Instructions for the task >> Among the entries below, find each line with "Terminal" and show it.

Start of Supplied data

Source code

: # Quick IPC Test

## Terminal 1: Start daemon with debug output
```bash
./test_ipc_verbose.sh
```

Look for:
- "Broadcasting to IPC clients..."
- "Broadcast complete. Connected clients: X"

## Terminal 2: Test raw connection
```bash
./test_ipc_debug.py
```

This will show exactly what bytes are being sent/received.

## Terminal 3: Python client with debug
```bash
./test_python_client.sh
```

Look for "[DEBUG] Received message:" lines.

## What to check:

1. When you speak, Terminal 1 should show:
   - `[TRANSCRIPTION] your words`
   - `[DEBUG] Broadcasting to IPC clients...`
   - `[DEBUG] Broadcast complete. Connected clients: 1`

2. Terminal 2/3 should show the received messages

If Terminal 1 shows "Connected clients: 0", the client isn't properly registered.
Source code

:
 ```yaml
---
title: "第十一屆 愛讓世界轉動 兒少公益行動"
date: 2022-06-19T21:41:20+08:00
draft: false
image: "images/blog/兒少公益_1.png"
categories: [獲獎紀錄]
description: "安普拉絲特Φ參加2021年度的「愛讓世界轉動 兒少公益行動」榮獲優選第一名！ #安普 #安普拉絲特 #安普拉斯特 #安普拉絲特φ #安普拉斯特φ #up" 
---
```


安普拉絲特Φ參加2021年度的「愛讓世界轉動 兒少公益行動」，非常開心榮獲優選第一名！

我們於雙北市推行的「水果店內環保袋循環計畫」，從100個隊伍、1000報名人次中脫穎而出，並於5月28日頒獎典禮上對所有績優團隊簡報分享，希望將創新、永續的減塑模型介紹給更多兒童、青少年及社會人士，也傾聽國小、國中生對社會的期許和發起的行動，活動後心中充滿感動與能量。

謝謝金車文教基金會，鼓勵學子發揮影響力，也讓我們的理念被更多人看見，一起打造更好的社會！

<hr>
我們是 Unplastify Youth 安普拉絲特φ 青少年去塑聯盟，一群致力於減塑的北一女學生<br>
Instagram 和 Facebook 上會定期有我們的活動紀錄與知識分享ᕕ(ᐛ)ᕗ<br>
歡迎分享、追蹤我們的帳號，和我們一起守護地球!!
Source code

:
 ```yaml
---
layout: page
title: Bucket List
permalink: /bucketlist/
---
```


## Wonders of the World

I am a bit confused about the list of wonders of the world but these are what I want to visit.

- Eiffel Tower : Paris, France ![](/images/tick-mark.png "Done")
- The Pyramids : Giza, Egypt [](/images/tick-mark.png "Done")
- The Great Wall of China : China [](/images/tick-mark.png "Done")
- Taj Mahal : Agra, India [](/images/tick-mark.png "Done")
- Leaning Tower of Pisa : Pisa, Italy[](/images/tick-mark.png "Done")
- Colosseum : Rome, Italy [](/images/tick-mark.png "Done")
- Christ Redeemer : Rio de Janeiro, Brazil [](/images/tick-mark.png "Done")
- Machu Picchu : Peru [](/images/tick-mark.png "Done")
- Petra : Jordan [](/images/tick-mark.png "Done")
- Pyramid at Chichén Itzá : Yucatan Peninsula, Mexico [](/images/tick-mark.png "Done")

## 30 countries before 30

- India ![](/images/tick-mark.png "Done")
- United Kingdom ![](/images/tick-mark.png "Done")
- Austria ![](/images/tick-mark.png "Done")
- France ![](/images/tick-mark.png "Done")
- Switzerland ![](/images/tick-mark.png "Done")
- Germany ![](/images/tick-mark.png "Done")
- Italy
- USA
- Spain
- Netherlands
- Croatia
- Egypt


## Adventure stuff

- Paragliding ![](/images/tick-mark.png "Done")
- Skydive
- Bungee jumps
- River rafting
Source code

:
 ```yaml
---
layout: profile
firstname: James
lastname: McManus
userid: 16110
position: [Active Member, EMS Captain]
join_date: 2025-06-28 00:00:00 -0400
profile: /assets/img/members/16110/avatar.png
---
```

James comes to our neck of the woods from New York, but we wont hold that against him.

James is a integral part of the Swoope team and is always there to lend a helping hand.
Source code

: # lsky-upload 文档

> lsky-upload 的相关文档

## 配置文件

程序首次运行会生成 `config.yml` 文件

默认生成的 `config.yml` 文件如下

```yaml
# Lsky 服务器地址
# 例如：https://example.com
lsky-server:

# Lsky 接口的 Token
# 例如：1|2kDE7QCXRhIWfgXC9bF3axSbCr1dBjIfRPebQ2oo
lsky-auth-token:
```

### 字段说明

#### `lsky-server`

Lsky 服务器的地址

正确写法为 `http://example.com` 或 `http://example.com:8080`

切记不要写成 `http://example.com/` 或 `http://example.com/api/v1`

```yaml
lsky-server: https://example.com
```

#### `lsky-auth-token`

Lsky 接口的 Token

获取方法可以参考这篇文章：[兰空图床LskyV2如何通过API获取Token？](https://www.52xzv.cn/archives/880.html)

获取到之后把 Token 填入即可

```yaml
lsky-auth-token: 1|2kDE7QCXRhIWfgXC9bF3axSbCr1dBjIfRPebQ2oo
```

End of Supplied data

Reply to the exercise >>
## Terminal 1: Start daemon with debug output
## Terminal 2: Test raw connection
## Terminal 3: Python client with debug
1. When you speak, Terminal 1 should show:
2. Terminal 2/3 should show the received messages
If Terminal 1 shows "Connected clients: 0", the client isn't properly registered.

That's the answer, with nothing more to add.